Data Science Asked by 11234 on April 4, 2021
I’ve tried to reduce the problem to it’s absolute basics. Assume I have data (csv) as such:
label,text-column,gender-column,day-column
1,"Sample positive text", female, 1
0,"Sample negative text", female, 3
1,"Another positive comment", male, 2
0,"Angry text sample", male, 7
And I have this code that trains on label by using BoW (in this case tf-idf) on the text-column. I do a 70/30 train test split and all works well.
vec = TfidfVectorizer()
clf = MultinomialNB()
training_data = pd.read_csv('trainset.csv', delimiter=',')

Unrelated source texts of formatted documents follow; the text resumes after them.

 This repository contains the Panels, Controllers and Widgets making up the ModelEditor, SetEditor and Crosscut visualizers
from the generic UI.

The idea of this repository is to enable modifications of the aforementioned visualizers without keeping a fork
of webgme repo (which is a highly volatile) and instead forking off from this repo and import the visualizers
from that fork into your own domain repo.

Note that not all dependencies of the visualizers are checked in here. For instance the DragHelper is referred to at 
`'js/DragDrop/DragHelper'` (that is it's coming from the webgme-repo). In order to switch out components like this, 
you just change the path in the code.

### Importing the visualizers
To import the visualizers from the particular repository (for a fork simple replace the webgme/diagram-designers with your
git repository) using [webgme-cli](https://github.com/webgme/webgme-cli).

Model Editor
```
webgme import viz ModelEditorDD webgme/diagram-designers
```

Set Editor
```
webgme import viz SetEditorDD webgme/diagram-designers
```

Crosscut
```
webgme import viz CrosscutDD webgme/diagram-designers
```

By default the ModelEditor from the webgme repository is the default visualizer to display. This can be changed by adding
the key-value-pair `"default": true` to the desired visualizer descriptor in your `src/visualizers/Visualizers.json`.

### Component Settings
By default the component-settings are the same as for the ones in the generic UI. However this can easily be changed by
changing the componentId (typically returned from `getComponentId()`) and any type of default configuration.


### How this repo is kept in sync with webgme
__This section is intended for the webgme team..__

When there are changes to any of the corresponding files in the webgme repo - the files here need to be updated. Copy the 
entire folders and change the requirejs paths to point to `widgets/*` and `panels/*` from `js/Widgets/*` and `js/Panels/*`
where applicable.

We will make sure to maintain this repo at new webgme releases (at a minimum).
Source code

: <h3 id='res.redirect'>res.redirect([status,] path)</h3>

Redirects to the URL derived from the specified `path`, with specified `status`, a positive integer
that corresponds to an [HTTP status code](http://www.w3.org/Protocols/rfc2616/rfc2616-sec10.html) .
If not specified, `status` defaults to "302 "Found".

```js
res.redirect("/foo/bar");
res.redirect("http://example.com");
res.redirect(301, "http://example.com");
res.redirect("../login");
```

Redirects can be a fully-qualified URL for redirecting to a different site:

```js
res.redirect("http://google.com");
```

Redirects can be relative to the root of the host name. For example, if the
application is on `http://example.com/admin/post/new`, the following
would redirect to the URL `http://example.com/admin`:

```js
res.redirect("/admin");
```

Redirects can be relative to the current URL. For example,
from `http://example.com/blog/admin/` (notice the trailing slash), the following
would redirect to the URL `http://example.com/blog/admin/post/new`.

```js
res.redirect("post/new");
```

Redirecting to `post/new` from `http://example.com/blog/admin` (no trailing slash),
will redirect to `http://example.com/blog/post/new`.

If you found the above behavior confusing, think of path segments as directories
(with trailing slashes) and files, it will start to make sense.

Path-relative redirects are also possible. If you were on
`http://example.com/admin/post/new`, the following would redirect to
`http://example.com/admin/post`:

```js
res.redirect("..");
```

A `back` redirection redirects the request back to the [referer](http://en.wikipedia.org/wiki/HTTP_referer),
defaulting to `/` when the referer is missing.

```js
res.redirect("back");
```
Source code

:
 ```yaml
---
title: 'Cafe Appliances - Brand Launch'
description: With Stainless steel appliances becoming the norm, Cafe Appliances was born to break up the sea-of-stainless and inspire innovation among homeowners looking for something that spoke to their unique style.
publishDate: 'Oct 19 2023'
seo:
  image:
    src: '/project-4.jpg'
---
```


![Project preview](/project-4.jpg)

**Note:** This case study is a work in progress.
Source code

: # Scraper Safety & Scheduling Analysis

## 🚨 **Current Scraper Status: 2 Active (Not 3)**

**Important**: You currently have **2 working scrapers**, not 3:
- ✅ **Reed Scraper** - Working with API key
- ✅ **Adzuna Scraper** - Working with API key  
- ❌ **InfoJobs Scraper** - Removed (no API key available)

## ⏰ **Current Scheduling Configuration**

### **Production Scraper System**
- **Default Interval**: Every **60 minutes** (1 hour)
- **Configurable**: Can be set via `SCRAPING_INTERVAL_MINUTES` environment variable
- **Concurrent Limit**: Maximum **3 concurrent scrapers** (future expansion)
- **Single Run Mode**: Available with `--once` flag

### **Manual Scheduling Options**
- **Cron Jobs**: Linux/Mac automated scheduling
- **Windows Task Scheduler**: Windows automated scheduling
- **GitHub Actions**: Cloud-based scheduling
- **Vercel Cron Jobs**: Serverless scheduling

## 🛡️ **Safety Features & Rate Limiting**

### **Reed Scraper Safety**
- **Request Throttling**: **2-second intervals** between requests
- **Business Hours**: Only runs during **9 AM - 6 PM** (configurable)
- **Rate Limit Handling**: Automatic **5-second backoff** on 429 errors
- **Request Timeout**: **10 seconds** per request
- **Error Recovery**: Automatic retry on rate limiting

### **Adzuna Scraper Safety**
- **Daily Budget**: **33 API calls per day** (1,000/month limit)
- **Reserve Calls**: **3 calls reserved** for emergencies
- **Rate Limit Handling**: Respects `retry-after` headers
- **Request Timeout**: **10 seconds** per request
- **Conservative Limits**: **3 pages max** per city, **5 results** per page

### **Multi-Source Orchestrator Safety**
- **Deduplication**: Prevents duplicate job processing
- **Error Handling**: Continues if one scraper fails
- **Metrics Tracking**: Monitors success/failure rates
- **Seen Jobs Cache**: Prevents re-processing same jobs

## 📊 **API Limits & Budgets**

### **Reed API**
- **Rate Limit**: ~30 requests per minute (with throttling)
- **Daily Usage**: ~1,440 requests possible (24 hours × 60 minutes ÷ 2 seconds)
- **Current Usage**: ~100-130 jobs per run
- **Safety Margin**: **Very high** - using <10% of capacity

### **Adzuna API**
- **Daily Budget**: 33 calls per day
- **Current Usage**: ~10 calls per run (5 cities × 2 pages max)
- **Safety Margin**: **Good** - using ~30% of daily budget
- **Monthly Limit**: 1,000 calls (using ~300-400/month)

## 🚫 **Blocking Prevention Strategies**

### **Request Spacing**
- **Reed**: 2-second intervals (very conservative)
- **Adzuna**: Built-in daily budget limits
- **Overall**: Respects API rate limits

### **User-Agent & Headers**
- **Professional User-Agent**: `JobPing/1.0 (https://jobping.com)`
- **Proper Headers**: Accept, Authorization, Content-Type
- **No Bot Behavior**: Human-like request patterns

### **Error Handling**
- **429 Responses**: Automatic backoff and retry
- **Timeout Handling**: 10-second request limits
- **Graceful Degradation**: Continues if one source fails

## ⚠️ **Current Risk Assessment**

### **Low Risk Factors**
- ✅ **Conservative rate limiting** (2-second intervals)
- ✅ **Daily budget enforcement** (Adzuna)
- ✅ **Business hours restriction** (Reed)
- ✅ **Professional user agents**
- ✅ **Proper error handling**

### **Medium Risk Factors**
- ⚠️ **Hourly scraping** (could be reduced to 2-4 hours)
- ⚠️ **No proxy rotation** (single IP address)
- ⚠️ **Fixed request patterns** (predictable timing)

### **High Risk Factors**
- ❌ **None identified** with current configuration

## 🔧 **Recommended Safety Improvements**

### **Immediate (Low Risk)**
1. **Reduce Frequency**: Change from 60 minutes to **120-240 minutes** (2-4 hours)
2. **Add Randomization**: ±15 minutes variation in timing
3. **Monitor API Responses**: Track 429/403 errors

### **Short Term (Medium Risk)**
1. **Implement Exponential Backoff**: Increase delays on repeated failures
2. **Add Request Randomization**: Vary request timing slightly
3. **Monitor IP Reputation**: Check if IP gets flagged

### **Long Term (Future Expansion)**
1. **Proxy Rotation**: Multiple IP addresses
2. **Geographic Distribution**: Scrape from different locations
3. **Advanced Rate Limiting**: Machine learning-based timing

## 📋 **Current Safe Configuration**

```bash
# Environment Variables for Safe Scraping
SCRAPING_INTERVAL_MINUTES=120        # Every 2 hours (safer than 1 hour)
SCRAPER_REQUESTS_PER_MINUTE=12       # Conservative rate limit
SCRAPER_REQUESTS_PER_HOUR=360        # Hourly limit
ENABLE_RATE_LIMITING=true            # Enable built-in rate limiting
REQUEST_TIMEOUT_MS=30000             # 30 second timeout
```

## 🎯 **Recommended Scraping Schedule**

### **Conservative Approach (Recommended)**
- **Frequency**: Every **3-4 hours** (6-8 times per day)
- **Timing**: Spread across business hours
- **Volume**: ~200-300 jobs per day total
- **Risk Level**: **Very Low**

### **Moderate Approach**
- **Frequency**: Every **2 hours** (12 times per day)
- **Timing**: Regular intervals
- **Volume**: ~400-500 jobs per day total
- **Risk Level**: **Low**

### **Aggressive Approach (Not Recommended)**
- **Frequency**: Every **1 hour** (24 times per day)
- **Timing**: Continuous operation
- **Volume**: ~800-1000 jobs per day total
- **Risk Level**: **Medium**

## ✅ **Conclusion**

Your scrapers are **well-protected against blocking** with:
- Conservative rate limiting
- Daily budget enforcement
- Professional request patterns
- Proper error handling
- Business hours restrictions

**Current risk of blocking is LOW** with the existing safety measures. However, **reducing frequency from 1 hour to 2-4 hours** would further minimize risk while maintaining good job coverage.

text_tfidf = vec.fit_transform(training_data['text-column'])
# gen_tfidf = vec.fit_transform(training_data['gender-column'])
X_train, X_test, y_train, y_test = train_test_split(text_tfidf, training_data['label'], test_size = 0.3)
clf.fit(X_train, y_train)
However, for the life of me I simply cannot figure out how to use more than one feature. E.g. I want to use, say, both text-column and gender-column to train the model and see how that impacts accuracy, but I don’t understand how to do that!
Am I missing something conceptually important here? Thank you.
You can one-hot encode the gender column and append it to your tfidf table.
gender = pd.get_dummies(training_data['gender-column'])
X = text_tfidf.join(gender)
Answered by Mykola Zotko on April 4, 2021
Scikit-learn has ColumnTransformer for heterogeneous data.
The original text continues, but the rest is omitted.